Na passada quinta-feira, o ministério do Ensino Superior reforçou que são as instituições que decidem sobre as práticas pedagógicas e de ensino, depois de os professores terem acusado o Governo de falta de medidas.

“As práticas pedagógicas e de ensino/aprendizagem no ensino superior, incluindo o acesso a mecanismos de avaliação contínua ou a épocas de exames, são matérias que se enquadram no âmbito exclusivo da autonomia pedagógica das Instituições de Ensino Superior (IES)”, referia o gabinete de imprensa do Ministério da Ciência, Tecnologia e Ensino Superior (MCTES), numa nota enviada para as redações.

Os professores do ensino superior queixaram-se da falta de "medidas concretas por parte do ministro Manuel Heitor, considerando que tem mantido uma incerteza sobre inúmeras questões.

“Devia haver mais coordenação a nível nacional.
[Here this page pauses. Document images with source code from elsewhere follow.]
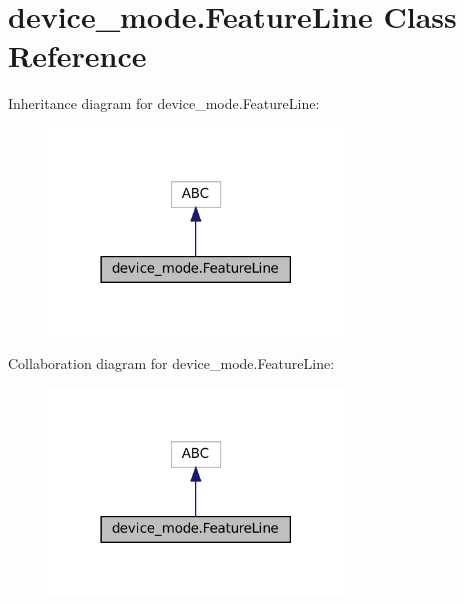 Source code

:\hypertarget{classdevice__mode_1_1FeatureLine}{}\section{device\+\_\+mode.\+Feature\+Line Class Reference}
\label{classdevice__mode_1_1FeatureLine}


Inheritance diagram for device\+\_\+mode.\+Feature\+Line\+:
\nopagebreak
\begin{figure}[H]
\begin{center}
\leavevmode
\includegraphics[width=222pt]{classdevice__mode_1_1FeatureLine__inherit__graph}
\end{center}
\end{figure}


Collaboration diagram for device\+\_\+mode.\+Feature\+Line\+:
\nopagebreak
\begin{figure}[H]
\begin{center}
\leavevmode
\includegraphics[width=222pt]{classdevice__mode_1_1FeatureLine__coll__graph}
\end{center}
\end{figure}
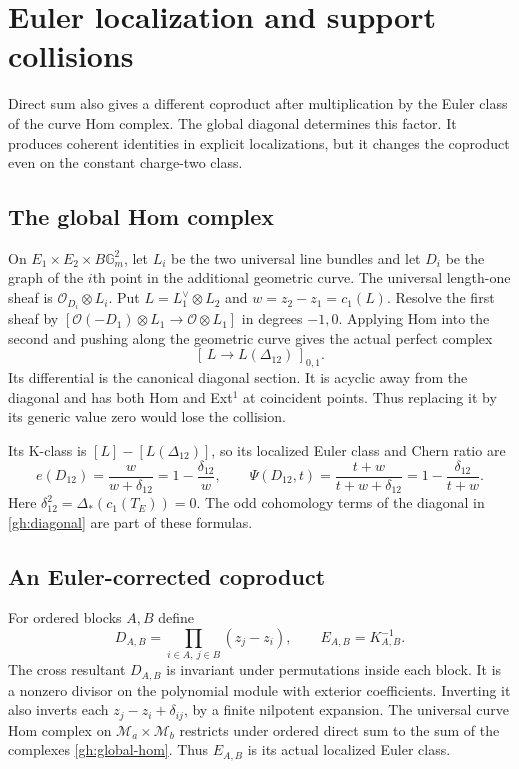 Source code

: \section{Euler localization and support collisions}
\label{sec:elliptic-hall-localization}

Direct sum also gives a different coproduct after multiplication by
the Euler class of the curve Hom complex. The global diagonal
determines this factor. It produces coherent identities in explicit
localizations, but it changes the coproduct even on the constant
charge-two class.

\subsection{The global Hom complex}

On $E_1\times E_2\times B\mathbb G_m^2$, let $L_i$ be the two
universal line bundles and let $D_i$ be the graph of the $i$th point
in the additional geometric curve. The universal length-one sheaf
is $\mathcal O_{D_i}\otimes L_i$.
Put $L=L_1^\vee\otimes L_2$ and $w=z_2-z_1=c_1(L)$.
Resolve the first sheaf by
$[\mathcal O(-D_1)\otimes L_1\to\mathcal O\otimes L_1]$ in
degrees $-1,0$. Applying Hom into the second and pushing along the
geometric curve gives the actual perfect complex
\begin{equation}\label{gh:global-hom}
 [\,L\longrightarrow L(\Delta_{12})\,]_{0,1}.
\end{equation}
Its differential is the canonical diagonal section. It is acyclic
away from the diagonal and has both Hom and Ext$^1$ at coincident
points. Thus replacing it by its generic value zero would lose the
collision.

Its K-class is $[L]-[L(\Delta_{12})]$, so its localized Euler class
and Chern ratio are
\begin{equation}\label{gh:euler}
 e(D_{12})=\frac{w}{w+\delta_{12}}
        =1-\frac{\delta_{12}}w,\qquad
 \Psi(D_{12},t)=\frac{t+w}{t+w+\delta_{12}}
        =1-\frac{\delta_{12}}{t+w}.
\end{equation}
Here $\delta_{12}^2=\Delta_*(c_1(T_E))=0$.
The odd cohomology terms of the diagonal in
\eqref{gh:diagonal} are part of these formulas.

\subsection{An Euler-corrected coproduct}

For ordered blocks $A,B$ define
\[
 D_{A,B}=\prod_{i\in A,\ j\in B}(z_j-z_i),\qquad
 E_{A,B}=K_{A,B}^{-1}.
\]
The cross resultant $D_{A,B}$ is invariant under permutations
inside each block. It is a nonzero divisor on the polynomial
module with exterior coefficients. Inverting it also inverts
each $z_j-z_i+\delta_{ij}$, by a finite nilpotent expansion.
The universal curve Hom complex on
$\mathcal M_a\times\mathcal M_b$ restricts under ordered direct
sum to the sum of the complexes \eqref{gh:global-hom}.
Thus $E_{A,B}$ is its actual localized Euler class.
Neste momento temos universidades com decisões diferentes perante problemas iguais e, mesmo dentro da mesma instituição, temos departamentos a decidir de forma diferente”, lamentou o presidente do Sindicato Nacional do Ensino Superior (SNESup), Gonçalo Leite Velho, citado na altura pela agência Lusa.

Sublinhando a autonomia das instituições, o Ministério garantia que tem acompanhado a situação que se vive neste momento devido à pandemia da covid-19.

O ministro “tem estado em permanente articulação com o Conselho de Reitores das Universidades Portuguesas e o Conselho Coordenador dos Institutos Superiores Politécnicos, através dos seus presidentes e de muitos dos dirigentes das instituições, tendo em vista garantir a maior normalidade possível no funcionamento das instituições”, referia o gabinete de imprensa.

Além destes contactos, também tem havido um “contacto direto com responsáveis a nível europeu para articular todas as ações que têm sido e terão de ser implementadas”.

A tutela lembrava ainda que as Instituições de Ensino Superior estão mobilizadas para garantir as condições ao desempenho académico dos estudantes, incluindo a facilitação das condições necessárias para os estudantes prosseguirem os estudos e terem a avaliação da sua aprendizagem.

“O nosso objetivo comum só pode ser de que nenhum estudante saia prejudicado no seu desempenho académico”, sublinhava o ministério, lembrando um conjunto de iniciativas lançadas para fazer face à pandemia da covid-19, tais como alterar a legislação para permitir que as reuniões de júri sejam realizadas por videoconferência e através de meios eletrónicos, para que os alunos possam terminar os seus ciclos de estudo.

Também no caso dos estudantes que estavam no estrangeiro, o Governo contactou os alunos para perceber se queriam regressar ao país, tendo sido dada “prioridade ao contacto com cerca de 540 estudantes que se encontravam em mobilidade na Itália”.

Por outro lado, as regras do Erasmus + Educação e Formação foram flexibilizadas para que os alunos pudessem suspender o programa sem serem prejudicados.

A tutela lembrava ainda que, apesar da suspensão das aulas presenciais, as instituições de ensino superior mantiveram abertas cantinas e alojamentos para responder aos estudantes deslocados que não tinham condições de regressar a casa, quer dentro do país quer fora.